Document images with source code
*** Begin section ***

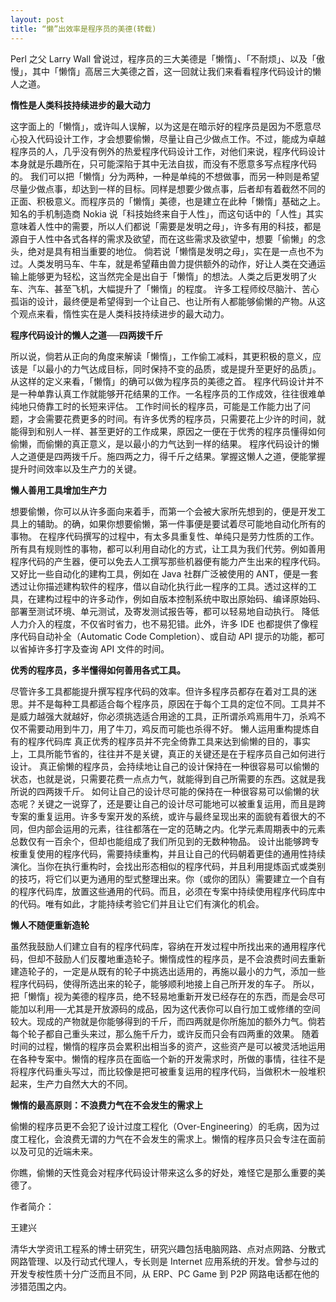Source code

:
 ```yaml
---
layout: post
title: “懒”出效率是程序员的美德(转载)
---
```


<script type="text/javascript">
(function(){
var p = {
url:location.href,
showcount:'1',/*是否显示分享总数,显示：'1'，不显示：'0' */
desc:'',/*默认分享理由(可选)*/
summary:'',/*分享摘要(可选)*/
title:'',/*分享标题(可选)*/
site:'',/*分享来源 如：腾讯网(可选)*/
pics:'', /*分享图片的路径(可选)*/
style:'101',
width:199,
height:30
};
var s = [];
for(var i in p){
s.push(i + '=' + encodeURIComponent(p[i]||''));
}
document.write(['<a version="1.0" class="qzOpenerDiv" href="http://sns.qzone.qq.com/cgi-bin/qzshare/cgi_qzshare_onekey?',s.join('&'),'" target="_blank">分享</a>'].join(''));
})();
</script>
<script src="http://qzonestyle.gtimg.cn/qzone/app/qzlike/qzopensl.js#jsdate=20111201" charset="utf-8"></script>


Perl 之父 Larry Wall 曾说过，程序员的三大美德是「懒惰」、「不耐烦」、以及「傲慢」，其中「懒惰」高居三大美德之首，这一回就让我们来看看程序代码设计的懒人之道。


<b>惰性是人类科技持续进步的最大动力</b>

这字面上的「懒惰」，或许叫人误解，以为这是在暗示好的程序员是因为不愿意尽心投入代码设计工作，才会想要偷懒，尽量让自己少做点工作。不过，能成为卓越程序员的人，几乎没有例外的热爱程序代码设计工作，对他们来说，程序代码设计本身就是乐趣所在，只可能深陷于其中无法自拔，而没有不愿意多写点程序代码的。
我们可以把「懒惰」分为两种，一种是单纯的不想做事，而另一种则是希望尽量少做点事，却达到一样的目标。同样是想要少做点事，后者却有着截然不同的正面、积极意义。而程序员的「懒惰」美德，也是建立在此种「懒惰」基础之上。
知名的手机制造商 Nokia 说「科技始终来自于人性」，而这句话中的「人性」其实意味着人性中的需要，所以人们都说「需要是发明之母」，许多有用的科技，都是源自于人性中各式各样的需求及欲望，而在这些需求及欲望中，想要「偷懒」的念头，绝对是具有相当重要的地位。
倘若说「懒惰是发明之母」，实在是一点也不为过。人类发明马车、牛车，就是希望藉由兽力提供额外的动作，好让人类在交通运输上能够更为轻松，这当然完全是出自于「懒惰」的想法。人类之后更发明了火车、汽车、甚至飞机，大幅提升了「懒惰」的程度。
许多工程师绞尽脑汁、苦心孤诣的设计，最终便是希望得到一个让自己、也让所有人都能够偷懒的产物。从这个观点来看，惰性实在是人类科技持续进步的最大动力。


<b>程序代码设计的懒人之道──四两拨千斤</b>

所以说，倘若从正向的角度来解读「懒惰」，工作偷工减料，其更积极的意义，应该是「以最小的力气达成目标，同时保持不变的品质，或是提升至更好的品质」。从这样的定义来看，「懒惰」的确可以做为程序员的美德之首。
程序代码设计并不是一种单靠认真工作就能够开花结果的工作。一名程序员的工作成效，往往很难单纯地只倚靠工时的长短来评估。
工作时间长的程序员，可能是工作能力出了问题，才会需要花费更多的时间。有许多优秀的程序员，只需要花上少许的时间，就能得到和别人一样、甚至更好的工作成果，原因之一便在于优秀的程序员懂得如何偷懒，而偷懒的真正意义，是以最小的力气达到一样的结果。
程序代码设计的懒人之道便是四两拨千斤。施四两之力，得千斤之结果。掌握这懒人之道，便能掌握提升时间效率以及生产力的关键。


<b>懒人善用工具增加生产力</b>

想要偷懒，你可以从许多面向来着手，而第一个会被大家所先想到的，便是开发工具上的辅助。的确，如果你想要偷懒，第一件事便是要试着尽可能地自动化所有的事物。
在程序代码撰写的过程中，有太多具重复性、单纯只是劳力性质的工作。所有具有规则性的事物，都可以利用自动化的方式，让工具为我们代劳。例如善用程序代码的产生器，便可以免去人工撰写那些机器便有能力产生出来的程序代码。
又好比一些自动化的建构工具，例如在 Java 社群广泛被使用的 ANT，便是一套透过让你描述建构软件的程序，借以自动化执行此一程序的工具。透过这样的工具，在建构过程中的许多动作，例如自版本控制系统中取出原始码、编译原始码、部署至测试环境、单元测试，及寄发测试报告等，都可以轻易地自动执行。
降低人力介入的程度，不仅省时省力，也不易犯错。此外，许多 IDE 也都提供了像程序代码自动补全（Automatic Code Completion）、或自动 API 提示的功能，都可以省掉许多打字及查询 API 文件的时间。


<b>优秀的程序员，多半懂得如何善用各式工具。</b>

尽管许多工具都能提升撰写程序代码的效率。但许多程序员都存在着对工具的迷思。并不是每种工具都适合每个程序员，原因在于每个工具的定位不同。工具并不是威力越强大就越好，你必须挑选适合用途的工具，正所谓杀鸡焉用牛刀，杀鸡不仅不需要动用到牛刀，用了牛刀，鸡反而可能也杀得不好。
懒人运用重构提炼自有的程序代码库
真正优秀的程序员并不完全倚靠工具来达到偷懒的目的，事实上，工具所能节省的，往往并不是关键，真正的关键还是在于程序员自己如何进行设计。
真正偷懒的程序员，会持续地让自己的设计保持在一种很容易可以偷懒的状态，也就是说，只需要花费一点点力气，就能得到自己所需要的东西。这就是我所说的四两拨千斤。
如何让自己的设计尽可能的保持在一种很容易可以偷懒的状态呢？关键之一说穿了，还是要让自己的设计尽可能地可以被重复运用，而且是跨专案的重复运用。许多专案开发的系统，或许与最终呈现出来的面貌有着很大的不同，但内部会运用的元素，往往都落在一定的范畴之内。化学元素周期表中的元素总数仅有一百余个，但却也能组成了我们所见到的无数种物品。
设计出能够跨专桉重复使用的程序代码，需要持续重构，并且让自己的代码朝着更佳的通用性持续演化。当你在执行重构时，会找出形态相似的程序代码，并且利用提炼函式或类别的技巧，将它们以更为通用的型式整理出来。你（或你的团队）需要建立一个自有的程序代码库，放置这些通用的代码。而且，必须在专案中持续使用程序代码库中的代码。唯有如此，才能持续考验它们并且让它们有演化的机会。


<b>懒人不随便重新造轮</b>

虽然我鼓励人们建立自有的程序代码库，容纳在开发过程中所找出来的通用程序代码，但却不鼓励人们反覆地重造轮子。懒惰成性的程序员，是不会浪费时间去重新建造轮子的，一定是从既有的轮子中挑选出适用的，再施以最小的力气，添加一些程序代码码，使得所选出来的轮子，能够顺利地接上自己所开发的车子。
所以，把「懒惰」视为美德的程序员，绝不轻易地重新开发已经存在的东西，而是会尽可能加以利用──尤其是开放源码的成品，因为这代表你可以自行加工或修缮的空间较大。现成的产物就是你能够得到的千斤，而四两就是你所施加的额外力气。倘若每个轮子都自己重头来过，那么施千斤力，或许反而只会有四两重的效果。
随着时间的过程，懒惰的程序员会累积出相当多的资产，这些资产是可以被灵活地运用在各种专案中。懒惰的程序员在面临一个新的开发需求时，所做的事情，往往不是将程序代码重头写过，而比较像是把可被重复运用的程序代码，当做积木一般堆积起来，生产力自然大大的不同。


<b>懒惰的最高原则：不浪费力气在不会发生的需求上</b>

偷懒的程序员更不会犯了设计过度工程化（Over-Engineering）的毛病，因为过度工程化，会浪费无谓的力气在不会发生的需求上。懒惰的程序员只会专注在面前以及可见的近端未来。

你瞧，偷懒的天性竟会对程序代码设计带来这么多的好处，难怪它是那么重要的美德了。

作者简介：

王建兴

清华大学资讯工程系的博士研究生，研究兴趣包括电脑网路、点对点网路、分散式网路管理、以及行动式代理人，专长则是 Internet 应用系统的开发。曾参与过的开发专桉性质十分广泛而且不同，从 ERP、PC Game 到 P2P 网路电话都在他的涉猎范围之内。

*** End section ***

» **Brief**
The required output is every line of the entries, starting at the one that contains "你瞧，偷懒的天性竟会对程序代码设计带来这么多的好处，难怪它是那么重要的美德了。" and ending at the last, copied exactly.

» **Answer to the exercise**
你瞧，偷懒的天性竟会对程序代码设计带来这么多的好处，难怪它是那么重要的美德了。

作者简介：

王建兴

清华大学资讯工程系的博士研究生，研究兴趣包括电脑网路、点对点网路、分散式网路管理、以及行动式代理人，专长则是 Internet 应用系统的开发。曾参与过的开发专桉性质十分广泛而且不同，从 ERP、PC Game 到 P2P 网路电话都在他的涉猎范围之内。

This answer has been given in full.